> **Exercise directions**: Pick out each line below containing "curves".

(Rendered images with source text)
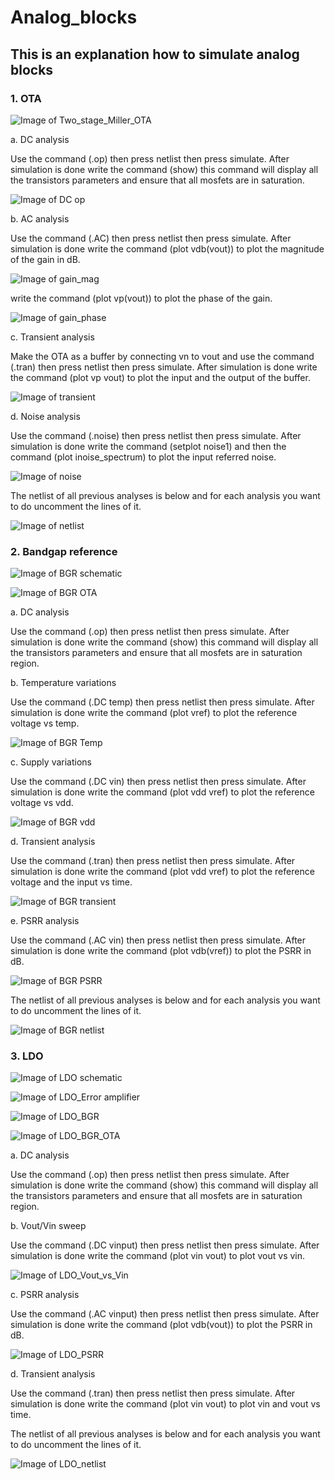 # Analog_blocks
## This is an explanation how to simulate analog blocks

### 1. OTA

![Image of Two_stage_Miller_OTA](https://github.com/mabrains/Analog_blocks/blob/main/OTA/Plots/Two_stage_sch.png)

a. DC analysis

Use the command (.op) then press netlist then press simulate. After simulation is done write the command (show) this command will display all the transistors parameters
and ensure that all mosfets are in saturation.

![Image of DC op](https://github.com/mabrains/Analog_blocks/blob/main/OTA/Plots/Two_stage_DC%20operating%20point.png)

b. AC analysis

Use the command (.AC) then press netlist then press simulate. After simulation is done write the command (plot vdb(vout)) to plot the magnitude of the gain in dB.

![Image of gain_mag](https://github.com/mabrains/Analog_blocks/blob/main/OTA/Plots/Two_stage_gain_mag.png)

write the command (plot vp(vout)) to plot the phase of the gain.

![Image of gain_phase](https://github.com/mabrains/Analog_blocks/blob/main/OTA/Plots/Two_stage_gain_phase.png)

c. Transient analysis

Make the OTA as a buffer by connecting vn to vout and use the command (.tran) then press netlist then press simulate. After simulation is done write the command (plot vp vout)
to plot the input and the output of the buffer.

![Image of transient](https://github.com/mabrains/Analog_blocks/blob/main/OTA/Plots/Two_stage%20_Transient.png)

d. Noise analysis

Use the command (.noise) then press netlist then press simulate. After simulation is done write the command (setplot noise1) and then the command (plot inoise_spectrum)
to plot the input referred noise.

![Image of noise](https://github.com/mabrains/Analog_blocks/blob/main/OTA/Plots/Two_stage_Input_Noise.png)

The netlist of all previous analyses is below and for each analysis you want to do uncomment the lines of it.

![Image of netlist](https://github.com/mabrains/Analog_blocks/blob/main/OTA/Plots/Two_stage_netlist.png)

### 2. Bandgap reference

![Image of BGR schematic](https://github.com/mabrains/Analog_blocks/blob/main/Bandgap/My%20Design/curves/Bandgap1.8v/Schematic.png)

![Image of BGR OTA](https://github.com/mabrains/Analog_blocks/blob/main/Bandgap/My%20Design/curves/Bandgap1.8v/OTA.png)

a. DC analysis

Use the command (.op) then press netlist then press simulate. After simulation is done write the command (show) this command will display all the transistors parameters
and ensure that all mosfets are in saturation region.

b. Temperature variations

Use the command (.DC temp) then press netlist then press simulate. After simulation is done write the command (plot vref) to plot the reference voltage vs temp.

![Image of BGR Temp](https://github.com/mabrains/Analog_blocks/blob/main/Bandgap/My%20Design/curves/Bandgap1.8v/Vref_TEMP_1.8v.png)

c. Supply variations

Use the command (.DC vin) then press netlist then press simulate. After simulation is done write the command (plot vdd vref) to plot the reference voltage vs vdd.

![Image of BGR vdd](https://github.com/mabrains/Analog_blocks/blob/main/Bandgap/My%20Design/curves/Bandgap1.8v/Vref_Vdd_1.8v.png)

d. Transient analysis

Use the command (.tran) then press netlist then press simulate. After simulation is done write the command (plot vdd vref) to plot the reference voltage and the input vs time.

![Image of BGR transient](https://github.com/mabrains/Analog_blocks/blob/main/Bandgap/My%20Design/curves/Bandgap1.8v/Vref_Transient_1.8v.png)

e. PSRR analysis

Use the command (.AC vin) then press netlist then press simulate. After simulation is done write the command (plot vdb(vref)) to plot the PSRR in dB.

![Image of BGR PSRR](https://github.com/mabrains/Analog_blocks/blob/main/Bandgap/My%20Design/curves/Bandgap1.8v/PSRR_1.8v.png)

The netlist of all previous analyses is below and for each analysis you want to do uncomment the lines of it.

![Image of BGR netlist](https://github.com/mabrains/Analog_blocks/blob/main/Bandgap/My%20Design/curves/Bandgap1.8v/BGR_netlist.png)

### 3. LDO

![Image of LDO schematic](https://github.com/mabrains/Analog_blocks/blob/main/LDO/Plots/LDO_Miller_BGR/Schematic.png)

![Image of LDO_Error amplifier](https://github.com/mabrains/Analog_blocks/blob/main/LDO/Plots/LDO_Miller_BGR/Error_amp_sch.png)

![Image of LDO_BGR](https://github.com/mabrains/Analog_blocks/blob/main/LDO/Plots/LDO_Miller_BGR/BGR.png)

![Image of LDO_BGR_OTA](https://github.com/mabrains/Analog_blocks/blob/main/LDO/Plots/LDO_Miller_BGR/BGR_OTA.png)

a. DC analysis

Use the command (.op) then press netlist then press simulate. After simulation is done write the command (show) this command will display all the transistors parameters
and ensure that all mosfets are in saturation region.

b. Vout/Vin sweep

Use the command (.DC vinput) then press netlist then press simulate. After simulation is done write the command (plot vin vout) to plot vout vs vin.

![Image of LDO_Vout_vs_Vin](https://github.com/mabrains/Analog_blocks/blob/main/LDO/Plots/LDO_Miller_BGR/Vout_Vin.png)

c. PSRR analysis

Use the command (.AC vinput) then press netlist then press simulate. After simulation is done write the command (plot vdb(vout)) to plot the PSRR in dB.

![Image of LDO_PSRR](https://github.com/mabrains/Analog_blocks/blob/main/LDO/Plots/LDO_Miller_BGR/PSRR.png)

d. Transient analysis

Use the command (.tran) then press netlist then press simulate. After simulation is done write the command (plot vin vout) to plot vin and vout vs time.

The netlist of all previous analyses is below and for each analysis you want to do uncomment the lines of it.

![Image of LDO_netlist](https://github.com/mabrains/Analog_blocks/blob/main/LDO/Plots/LDO_Miller_BGR/LDO_netlist.png)
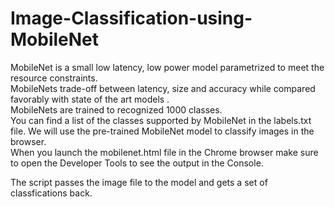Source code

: # Image-Classification-using-MobileNet
MobileNet is a small low latency, low power model parametrized to meet the resource constraints.  
MobileNets  trade-off between latency, size and accuracy while compared favorably with state of the art models .  
MobileNets are trained to recognized 1000 classes.   
You can find a list of the classes supported by MobileNet in the labels.txt file.
We will use the pre-trained MobileNet model to classify images in the browser.  
When you launch the mobilenet.html file in the Chrome browser make sure to open the Developer Tools to see the output in the Console.  

The script passes the image file to the model and gets a set of classfications back.
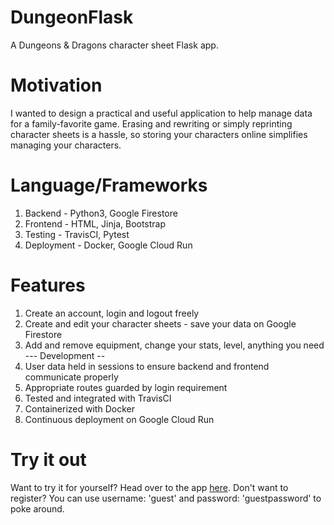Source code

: # DungeonFlask
A Dungeons &amp; Dragons character sheet Flask app.

# Motivation
I wanted to design a practical and useful application to help manage data for a family-favorite game. 
Erasing and rewriting or simply reprinting character sheets is a hassle, so storing your characters online
simplifies managing your characters.

# Language/Frameworks
1) Backend - Python3, Google Firestore
2) Frontend - HTML, Jinja, Bootstrap
3) Testing - TravisCI, Pytest
4) Deployment - Docker, Google Cloud Run

# Features
1) Create an account, login and logout freely
2) Create and edit your character sheets - save your data on Google Firestore
3) Add and remove equipment, change your stats, level, anything you need
--- Development --
4) User data held in sessions to ensure backend and frontend communicate properly
5) Appropriate routes guarded by login requirement
6) Tested and integrated with TravisCI
7) Containerized with Docker
8) Continuous deployment on Google Cloud Run

# Try it out
Want to try it for yourself? Head over to the app [here](https://dungeon-flask-nvxsto2xda-uc.a.run.app).
Don't want to register? You can use username: 'guest' and password: 'guestpassword' to poke around.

> **Result below**:
![Image of BGR schematic](https://github.com/mabrains/Analog_blocks/blob/main/Bandgap/My%20Design/curves/Bandgap1.8v/Schematic.png)
![Image of BGR OTA](https://github.com/mabrains/Analog_blocks/blob/main/Bandgap/My%20Design/curves/Bandgap1.8v/OTA.png)
![Image of BGR Temp](https://github.com/mabrains/Analog_blocks/blob/main/Bandgap/My%20Design/curves/Bandgap1.8v/Vref_TEMP_1.8v.png)
![Image of BGR vdd](https://github.com/mabrains/Analog_blocks/blob/main/Bandgap/My%20Design/curves/Bandgap1.8v/Vref_Vdd_1.8v.png)
![Image of BGR transient](https://github.com/mabrains/Analog_blocks/blob/main/Bandgap/My%20Design/curves/Bandgap1.8v/Vref_Transient_1.8v.png)
![Image of BGR PSRR](https://github.com/mabrains/Analog_blocks/blob/main/Bandgap/My%20Design/curves/Bandgap1.8v/PSRR_1.8v.png)
![Image of BGR netlist](https://github.com/mabrains/Analog_blocks/blob/main/Bandgap/My%20Design/curves/Bandgap1.8v/BGR_netlist.png)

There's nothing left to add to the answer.